▶ [Exercise directions]: Write out every record below exactly as given. Leave the pictures out.

+++ Source material +++

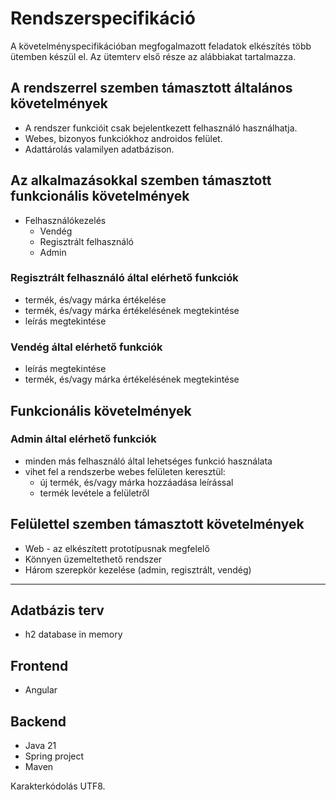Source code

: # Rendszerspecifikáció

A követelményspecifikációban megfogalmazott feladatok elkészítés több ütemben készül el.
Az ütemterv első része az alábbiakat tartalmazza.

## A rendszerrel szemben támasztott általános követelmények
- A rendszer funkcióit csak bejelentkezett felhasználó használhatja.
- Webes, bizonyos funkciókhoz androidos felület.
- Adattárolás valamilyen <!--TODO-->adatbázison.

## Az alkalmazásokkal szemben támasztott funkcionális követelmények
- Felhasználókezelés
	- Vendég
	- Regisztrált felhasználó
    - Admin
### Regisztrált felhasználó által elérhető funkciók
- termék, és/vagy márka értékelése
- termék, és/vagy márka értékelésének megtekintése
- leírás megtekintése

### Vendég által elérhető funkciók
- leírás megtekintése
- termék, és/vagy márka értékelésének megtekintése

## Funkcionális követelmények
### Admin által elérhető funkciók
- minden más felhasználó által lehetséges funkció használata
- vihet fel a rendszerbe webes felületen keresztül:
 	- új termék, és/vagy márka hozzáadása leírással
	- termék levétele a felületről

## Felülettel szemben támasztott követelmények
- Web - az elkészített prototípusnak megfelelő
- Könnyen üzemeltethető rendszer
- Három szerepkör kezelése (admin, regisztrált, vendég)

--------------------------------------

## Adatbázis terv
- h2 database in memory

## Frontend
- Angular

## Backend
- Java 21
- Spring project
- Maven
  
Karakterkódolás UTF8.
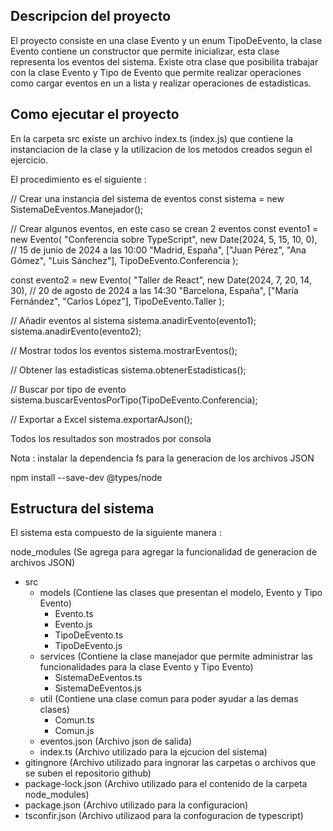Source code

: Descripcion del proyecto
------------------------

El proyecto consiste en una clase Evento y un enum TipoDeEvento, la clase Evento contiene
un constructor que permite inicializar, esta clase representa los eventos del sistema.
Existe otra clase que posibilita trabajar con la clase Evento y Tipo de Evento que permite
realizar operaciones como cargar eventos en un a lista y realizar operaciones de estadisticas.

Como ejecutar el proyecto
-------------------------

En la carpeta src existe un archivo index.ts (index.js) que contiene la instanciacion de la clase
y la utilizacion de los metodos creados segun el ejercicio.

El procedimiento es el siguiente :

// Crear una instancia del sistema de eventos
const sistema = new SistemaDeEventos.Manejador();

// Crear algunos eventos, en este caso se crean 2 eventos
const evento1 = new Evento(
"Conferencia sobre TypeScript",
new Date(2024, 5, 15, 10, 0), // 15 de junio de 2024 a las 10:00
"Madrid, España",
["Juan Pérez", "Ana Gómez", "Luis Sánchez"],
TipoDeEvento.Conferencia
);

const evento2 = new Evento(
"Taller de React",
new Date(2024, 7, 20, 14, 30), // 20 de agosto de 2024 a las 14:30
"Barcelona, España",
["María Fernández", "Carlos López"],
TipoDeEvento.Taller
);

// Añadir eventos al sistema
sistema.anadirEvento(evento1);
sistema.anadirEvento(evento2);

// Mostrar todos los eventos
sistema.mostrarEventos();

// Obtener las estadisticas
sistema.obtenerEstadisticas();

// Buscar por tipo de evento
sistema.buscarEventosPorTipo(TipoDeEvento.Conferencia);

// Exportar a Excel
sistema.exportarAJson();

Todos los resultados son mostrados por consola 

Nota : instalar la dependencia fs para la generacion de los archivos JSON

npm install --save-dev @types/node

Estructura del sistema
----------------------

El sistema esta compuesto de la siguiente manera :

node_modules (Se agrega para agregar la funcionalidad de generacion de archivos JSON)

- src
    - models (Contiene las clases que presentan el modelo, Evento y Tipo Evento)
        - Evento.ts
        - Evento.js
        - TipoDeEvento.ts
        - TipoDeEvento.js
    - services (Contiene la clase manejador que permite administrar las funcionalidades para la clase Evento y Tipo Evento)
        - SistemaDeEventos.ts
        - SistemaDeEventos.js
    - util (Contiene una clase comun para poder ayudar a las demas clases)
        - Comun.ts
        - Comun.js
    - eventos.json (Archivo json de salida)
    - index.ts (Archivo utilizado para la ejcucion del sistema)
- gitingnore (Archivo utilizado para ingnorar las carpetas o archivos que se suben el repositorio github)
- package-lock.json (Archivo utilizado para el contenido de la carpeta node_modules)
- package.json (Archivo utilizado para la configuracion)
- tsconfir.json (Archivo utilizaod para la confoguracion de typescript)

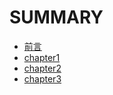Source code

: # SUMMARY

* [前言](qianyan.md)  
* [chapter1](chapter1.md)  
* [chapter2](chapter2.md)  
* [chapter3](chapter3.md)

+++

▶ [Answer]:
Source code

: # Rendszerspecifikáció

A követelményspecifikációban megfogalmazott feladatok elkészítés több ütemben készül el.
Az ütemterv első része az alábbiakat tartalmazza.

## A rendszerrel szemben támasztott általános követelmények
- A rendszer funkcióit csak bejelentkezett felhasználó használhatja.
- Webes, bizonyos funkciókhoz androidos felület.
- Adattárolás valamilyen <!--TODO-->adatbázison.

## Az alkalmazásokkal szemben támasztott funkcionális követelmények
- Felhasználókezelés
	- Vendég
	- Regisztrált felhasználó
    - Admin
### Regisztrált felhasználó által elérhető funkciók
- termék, és/vagy márka értékelése
- termék, és/vagy márka értékelésének megtekintése
- leírás megtekintése

### Vendég által elérhető funkciók
- leírás megtekintése
- termék, és/vagy márka értékelésének megtekintése

## Funkcionális követelmények
### Admin által elérhető funkciók
- minden más felhasználó által lehetséges funkció használata
- vihet fel a rendszerbe webes felületen keresztül:
 	- új termék, és/vagy márka hozzáadása leírással
	- termék levétele a felületről

## Felülettel szemben támasztott követelmények
- Web - az elkészített prototípusnak megfelelő
- Könnyen üzemeltethető rendszer
- Három szerepkör kezelése (admin, regisztrált, vendég)

--------------------------------------

## Adatbázis terv
- h2 database in memory

## Frontend
- Angular

## Backend
- Java 21
- Spring project
- Maven
  
Karakterkódolás UTF8.
Source code

: Descripcion del proyecto
------------------------

El proyecto consiste en una clase Evento y un enum TipoDeEvento, la clase Evento contiene
un constructor que permite inicializar, esta clase representa los eventos del sistema.
Existe otra clase que posibilita trabajar con la clase Evento y Tipo de Evento que permite
realizar operaciones como cargar eventos en un a lista y realizar operaciones de estadisticas.

Como ejecutar el proyecto
-------------------------

En la carpeta src existe un archivo index.ts (index.js) que contiene la instanciacion de la clase
y la utilizacion de los metodos creados segun el ejercicio.

El procedimiento es el siguiente :

// Crear una instancia del sistema de eventos
const sistema = new SistemaDeEventos.Manejador();

// Crear algunos eventos, en este caso se crean 2 eventos
const evento1 = new Evento(
"Conferencia sobre TypeScript",
new Date(2024, 5, 15, 10, 0), // 15 de junio de 2024 a las 10:00
"Madrid, España",
["Juan Pérez", "Ana Gómez", "Luis Sánchez"],
TipoDeEvento.Conferencia
);

const evento2 = new Evento(
"Taller de React",
new Date(2024, 7, 20, 14, 30), // 20 de agosto de 2024 a las 14:30
"Barcelona, España",
["María Fernández", "Carlos López"],
TipoDeEvento.Taller
);

// Añadir eventos al sistema
sistema.anadirEvento(evento1);
sistema.anadirEvento(evento2);

// Mostrar todos los eventos
sistema.mostrarEventos();

// Obtener las estadisticas
sistema.obtenerEstadisticas();

// Buscar por tipo de evento
sistema.buscarEventosPorTipo(TipoDeEvento.Conferencia);

// Exportar a Excel
sistema.exportarAJson();

Todos los resultados son mostrados por consola 

Nota : instalar la dependencia fs para la generacion de los archivos JSON

npm install --save-dev @types/node

Estructura del sistema
----------------------

El sistema esta compuesto de la siguiente manera :

node_modules (Se agrega para agregar la funcionalidad de generacion de archivos JSON)

- src
    - models (Contiene las clases que presentan el modelo, Evento y Tipo Evento)
        - Evento.ts
        - Evento.js
        - TipoDeEvento.ts
        - TipoDeEvento.js
    - services (Contiene la clase manejador que permite administrar las funcionalidades para la clase Evento y Tipo Evento)
        - SistemaDeEventos.ts
        - SistemaDeEventos.js
    - util (Contiene una clase comun para poder ayudar a las demas clases)
        - Comun.ts
        - Comun.js
    - eventos.json (Archivo json de salida)
    - index.ts (Archivo utilizado para la ejcucion del sistema)
- gitingnore (Archivo utilizado para ingnorar las carpetas o archivos que se suben el repositorio github)
- package-lock.json (Archivo utilizado para el contenido de la carpeta node_modules)
- package.json (Archivo utilizado para la configuracion)
- tsconfir.json (Archivo utilizaod para la confoguracion de typescript)

Source code

: # SUMMARY

* [前言](qianyan.md)  
* [chapter1](chapter1.md)  
* [chapter2](chapter2.md)  
* [chapter3](chapter3.md)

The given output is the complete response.